▶ Required work: Return exactly, and only, the lines from the line containing "12年的婚姻，似乎是称为花边" through the final line of the records below, both included.

▶ Given records:
Segment Open

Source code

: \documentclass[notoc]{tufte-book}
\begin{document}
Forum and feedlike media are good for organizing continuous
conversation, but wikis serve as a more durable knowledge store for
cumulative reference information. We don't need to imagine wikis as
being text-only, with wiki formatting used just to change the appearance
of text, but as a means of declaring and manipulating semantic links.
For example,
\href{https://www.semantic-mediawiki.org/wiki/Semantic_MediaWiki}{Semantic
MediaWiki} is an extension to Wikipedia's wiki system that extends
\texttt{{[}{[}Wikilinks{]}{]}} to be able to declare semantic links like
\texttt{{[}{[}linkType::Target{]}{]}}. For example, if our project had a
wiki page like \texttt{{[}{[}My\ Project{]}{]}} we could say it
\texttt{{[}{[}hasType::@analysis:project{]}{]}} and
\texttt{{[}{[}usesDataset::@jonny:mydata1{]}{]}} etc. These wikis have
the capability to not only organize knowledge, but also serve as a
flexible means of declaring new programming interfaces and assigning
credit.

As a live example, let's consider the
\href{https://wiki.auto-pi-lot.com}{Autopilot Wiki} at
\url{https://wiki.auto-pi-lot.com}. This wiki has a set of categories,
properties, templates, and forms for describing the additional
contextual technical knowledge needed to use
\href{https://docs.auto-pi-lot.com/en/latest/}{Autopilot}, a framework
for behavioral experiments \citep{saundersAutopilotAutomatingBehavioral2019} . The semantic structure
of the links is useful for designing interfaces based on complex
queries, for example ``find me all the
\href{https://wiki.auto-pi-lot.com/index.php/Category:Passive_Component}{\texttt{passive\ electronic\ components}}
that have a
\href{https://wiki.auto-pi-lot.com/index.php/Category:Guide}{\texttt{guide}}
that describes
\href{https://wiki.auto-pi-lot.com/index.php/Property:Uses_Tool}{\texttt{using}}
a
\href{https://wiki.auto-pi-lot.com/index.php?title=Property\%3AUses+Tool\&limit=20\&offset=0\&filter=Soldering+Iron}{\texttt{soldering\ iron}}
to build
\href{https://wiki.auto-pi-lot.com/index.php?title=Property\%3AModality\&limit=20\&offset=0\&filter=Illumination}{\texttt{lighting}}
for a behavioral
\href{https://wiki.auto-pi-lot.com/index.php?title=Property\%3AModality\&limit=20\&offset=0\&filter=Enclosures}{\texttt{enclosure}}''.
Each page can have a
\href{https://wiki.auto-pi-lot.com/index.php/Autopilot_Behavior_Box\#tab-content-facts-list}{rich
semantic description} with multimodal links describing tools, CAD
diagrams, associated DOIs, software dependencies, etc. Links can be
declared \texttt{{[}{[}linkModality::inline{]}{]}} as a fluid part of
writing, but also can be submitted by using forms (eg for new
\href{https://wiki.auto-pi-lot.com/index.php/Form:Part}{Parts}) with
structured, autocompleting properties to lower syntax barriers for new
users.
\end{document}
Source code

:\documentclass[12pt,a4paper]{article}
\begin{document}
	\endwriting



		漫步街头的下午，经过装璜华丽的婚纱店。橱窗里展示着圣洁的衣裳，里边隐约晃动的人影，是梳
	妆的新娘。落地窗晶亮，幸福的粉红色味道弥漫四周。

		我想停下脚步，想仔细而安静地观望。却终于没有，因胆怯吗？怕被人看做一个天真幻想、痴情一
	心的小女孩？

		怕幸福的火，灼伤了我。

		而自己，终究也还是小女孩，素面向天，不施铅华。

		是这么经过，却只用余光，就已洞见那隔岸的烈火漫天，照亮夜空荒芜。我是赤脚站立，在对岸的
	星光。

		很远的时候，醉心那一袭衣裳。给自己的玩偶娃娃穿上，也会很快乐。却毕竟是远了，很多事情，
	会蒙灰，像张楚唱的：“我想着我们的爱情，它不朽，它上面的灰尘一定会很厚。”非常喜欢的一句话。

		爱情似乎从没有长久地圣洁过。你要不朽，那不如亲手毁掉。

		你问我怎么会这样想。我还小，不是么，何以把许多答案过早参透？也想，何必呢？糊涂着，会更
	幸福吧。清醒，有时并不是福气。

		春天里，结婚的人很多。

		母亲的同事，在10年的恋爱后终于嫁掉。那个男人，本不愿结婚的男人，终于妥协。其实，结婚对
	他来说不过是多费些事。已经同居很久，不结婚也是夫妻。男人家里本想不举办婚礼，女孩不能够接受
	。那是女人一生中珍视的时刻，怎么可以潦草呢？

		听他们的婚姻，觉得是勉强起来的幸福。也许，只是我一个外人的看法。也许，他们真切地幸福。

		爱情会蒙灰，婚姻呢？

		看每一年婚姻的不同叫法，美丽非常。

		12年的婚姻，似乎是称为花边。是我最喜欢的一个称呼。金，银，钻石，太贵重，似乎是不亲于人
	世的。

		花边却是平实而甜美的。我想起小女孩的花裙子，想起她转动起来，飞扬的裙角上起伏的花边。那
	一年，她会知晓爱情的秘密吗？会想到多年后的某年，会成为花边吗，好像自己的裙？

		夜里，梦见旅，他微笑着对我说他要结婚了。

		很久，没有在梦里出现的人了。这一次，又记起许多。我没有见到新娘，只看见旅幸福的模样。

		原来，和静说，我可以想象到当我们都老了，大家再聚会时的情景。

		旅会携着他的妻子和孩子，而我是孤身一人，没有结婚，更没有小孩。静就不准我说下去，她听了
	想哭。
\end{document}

Segment Closed

▶ Response to the exercise:
		12年的婚姻，似乎是称为花边。是我最喜欢的一个称呼。金，银，钻石，太贵重，似乎是不亲于人
	世的。

		花边却是平实而甜美的。我想起小女孩的花裙子，想起她转动起来，飞扬的裙角上起伏的花边。那
	一年，她会知晓爱情的秘密吗？会想到多年后的某年，会成为花边吗，好像自己的裙？

		夜里，梦见旅，他微笑着对我说他要结婚了。

		很久，没有在梦里出现的人了。这一次，又记起许多。我没有见到新娘，只看见旅幸福的模样。

		原来，和静说，我可以想象到当我们都老了，大家再聚会时的情景。

		旅会携着他的妻子和孩子，而我是孤身一人，没有结婚，更没有小孩。静就不准我说下去，她听了
	想哭。
\end{document}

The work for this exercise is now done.